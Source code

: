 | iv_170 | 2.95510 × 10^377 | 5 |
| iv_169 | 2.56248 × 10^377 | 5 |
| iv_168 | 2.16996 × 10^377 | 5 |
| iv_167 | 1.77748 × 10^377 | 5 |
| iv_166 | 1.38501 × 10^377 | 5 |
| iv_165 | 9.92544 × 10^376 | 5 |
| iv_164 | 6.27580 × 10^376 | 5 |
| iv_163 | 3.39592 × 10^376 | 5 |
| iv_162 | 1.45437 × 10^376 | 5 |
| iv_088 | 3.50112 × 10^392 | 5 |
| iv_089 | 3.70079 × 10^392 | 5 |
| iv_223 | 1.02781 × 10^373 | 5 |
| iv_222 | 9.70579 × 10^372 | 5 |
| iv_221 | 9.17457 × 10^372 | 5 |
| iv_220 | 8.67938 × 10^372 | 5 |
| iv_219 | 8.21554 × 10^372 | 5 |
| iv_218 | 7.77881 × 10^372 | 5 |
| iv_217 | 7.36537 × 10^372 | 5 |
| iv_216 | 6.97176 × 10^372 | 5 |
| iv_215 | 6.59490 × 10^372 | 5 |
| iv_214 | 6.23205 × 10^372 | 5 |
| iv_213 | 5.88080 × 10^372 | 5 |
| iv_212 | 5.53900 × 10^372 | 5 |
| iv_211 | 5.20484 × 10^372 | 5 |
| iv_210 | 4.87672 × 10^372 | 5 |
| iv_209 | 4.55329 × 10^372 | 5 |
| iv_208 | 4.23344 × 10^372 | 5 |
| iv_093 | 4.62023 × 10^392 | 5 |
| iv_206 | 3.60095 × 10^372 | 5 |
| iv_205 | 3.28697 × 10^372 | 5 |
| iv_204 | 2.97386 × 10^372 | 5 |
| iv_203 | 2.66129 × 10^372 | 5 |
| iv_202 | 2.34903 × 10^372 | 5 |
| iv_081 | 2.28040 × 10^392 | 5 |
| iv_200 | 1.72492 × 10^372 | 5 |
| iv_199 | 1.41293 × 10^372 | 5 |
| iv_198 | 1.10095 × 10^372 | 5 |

━━━━━━━━━━━━━━━━━━━━

WORK TO COMPLETE: Reproduce the entries above exactly, but only the lines between the line holding "9.17457 × 10^372 | 5 |" and the line holding "3.28697 × 10^372 | 5 |", inclusive.

SOLUTION:
| iv_221 | 9.17457 × 10^372 | 5 |
| iv_220 | 8.67938 × 10^372 | 5 |
| iv_219 | 8.21554 × 10^372 | 5 |
| iv_218 | 7.77881 × 10^372 | 5 |
| iv_217 | 7.36537 × 10^372 | 5 |
| iv_216 | 6.97176 × 10^372 | 5 |
| iv_215 | 6.59490 × 10^372 | 5 |
| iv_214 | 6.23205 × 10^372 | 5 |
| iv_213 | 5.88080 × 10^372 | 5 |
| iv_212 | 5.53900 × 10^372 | 5 |
| iv_211 | 5.20484 × 10^372 | 5 |
| iv_210 | 4.87672 × 10^372 | 5 |
| iv_209 | 4.55329 × 10^372 | 5 |
| iv_208 | 4.23344 × 10^372 | 5 |
| iv_093 | 4.62023 × 10^392 | 5 |
| iv_206 | 3.60095 × 10^372 | 5 |
| iv_205 | 3.28697 × 10^372 | 5 |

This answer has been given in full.